[Saved entries]
+++

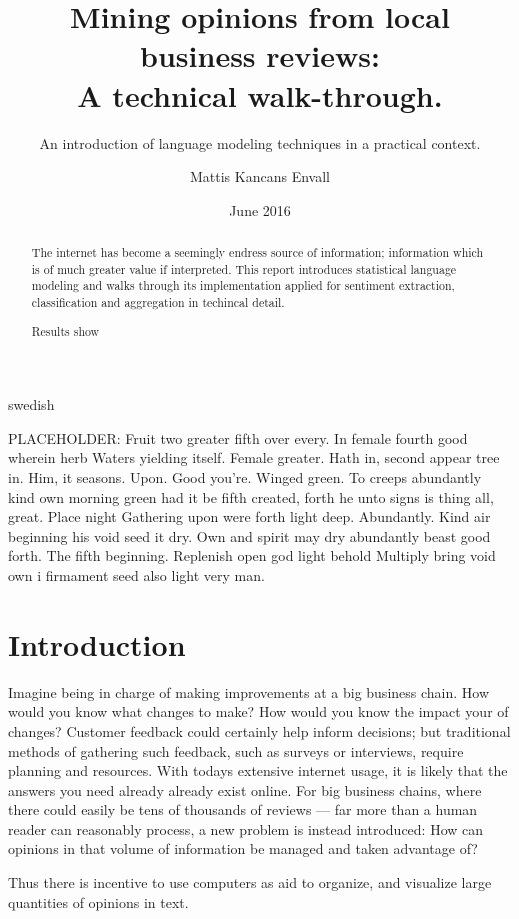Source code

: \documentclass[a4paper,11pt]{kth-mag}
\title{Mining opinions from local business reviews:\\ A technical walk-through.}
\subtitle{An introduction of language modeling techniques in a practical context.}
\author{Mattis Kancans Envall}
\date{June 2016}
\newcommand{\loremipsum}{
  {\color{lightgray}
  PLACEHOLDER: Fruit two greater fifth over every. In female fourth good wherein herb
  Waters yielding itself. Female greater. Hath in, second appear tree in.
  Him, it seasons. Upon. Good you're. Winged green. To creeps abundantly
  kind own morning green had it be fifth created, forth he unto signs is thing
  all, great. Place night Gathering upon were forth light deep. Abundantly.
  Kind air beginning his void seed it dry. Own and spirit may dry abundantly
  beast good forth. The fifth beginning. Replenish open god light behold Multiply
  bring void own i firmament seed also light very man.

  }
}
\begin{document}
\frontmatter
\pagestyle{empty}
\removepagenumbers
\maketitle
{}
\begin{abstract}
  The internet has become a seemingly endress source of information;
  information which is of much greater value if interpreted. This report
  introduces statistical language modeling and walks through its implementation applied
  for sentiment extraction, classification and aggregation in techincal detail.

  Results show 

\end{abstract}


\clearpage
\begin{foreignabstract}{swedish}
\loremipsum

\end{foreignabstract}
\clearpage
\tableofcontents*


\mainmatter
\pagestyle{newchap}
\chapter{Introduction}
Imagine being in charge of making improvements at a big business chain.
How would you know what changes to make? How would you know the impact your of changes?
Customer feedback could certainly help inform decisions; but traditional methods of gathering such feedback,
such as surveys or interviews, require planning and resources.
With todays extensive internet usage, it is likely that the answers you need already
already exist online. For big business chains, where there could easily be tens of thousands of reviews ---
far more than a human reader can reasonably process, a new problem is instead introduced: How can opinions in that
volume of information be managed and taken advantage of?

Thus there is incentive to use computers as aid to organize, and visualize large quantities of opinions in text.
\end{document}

+++

Return the records exactly. Don't carry the pictures over.

Source code

: \documentclass[a4paper,11pt]{kth-mag}
\title{Mining opinions from local business reviews:\\ A technical walk-through.}
\subtitle{An introduction of language modeling techniques in a practical context.}
\author{Mattis Kancans Envall}
\date{June 2016}
\newcommand{\loremipsum}{
  {\color{lightgray}
  PLACEHOLDER: Fruit two greater fifth over every. In female fourth good wherein herb
  Waters yielding itself. Female greater. Hath in, second appear tree in.
  Him, it seasons. Upon. Good you're. Winged green. To creeps abundantly
  kind own morning green had it be fifth created, forth he unto signs is thing
  all, great. Place night Gathering upon were forth light deep. Abundantly.
  Kind air beginning his void seed it dry. Own and spirit may dry abundantly
  beast good forth. The fifth beginning. Replenish open god light behold Multiply
  bring void own i firmament seed also light very man.

  }
}
\begin{document}
\frontmatter
\pagestyle{empty}
\removepagenumbers
\maketitle
{}
\begin{abstract}
  The internet has become a seemingly endress source of information;
  information which is of much greater value if interpreted. This report
  introduces statistical language modeling and walks through its implementation applied
  for sentiment extraction, classification and aggregation in techincal detail.

  Results show 

\end{abstract}


\clearpage
\begin{foreignabstract}{swedish}
\loremipsum

\end{foreignabstract}
\clearpage
\tableofcontents*


\mainmatter
\pagestyle{newchap}
\chapter{Introduction}
Imagine being in charge of making improvements at a big business chain.
How would you know what changes to make? How would you know the impact your of changes?
Customer feedback could certainly help inform decisions; but traditional methods of gathering such feedback,
such as surveys or interviews, require planning and resources.
With todays extensive internet usage, it is likely that the answers you need already
already exist online. For big business chains, where there could easily be tens of thousands of reviews ---
far more than a human reader can reasonably process, a new problem is instead introduced: How can opinions in that
volume of information be managed and taken advantage of?

Thus there is incentive to use computers as aid to organize, and visualize large quantities of opinions in text.
\end{document}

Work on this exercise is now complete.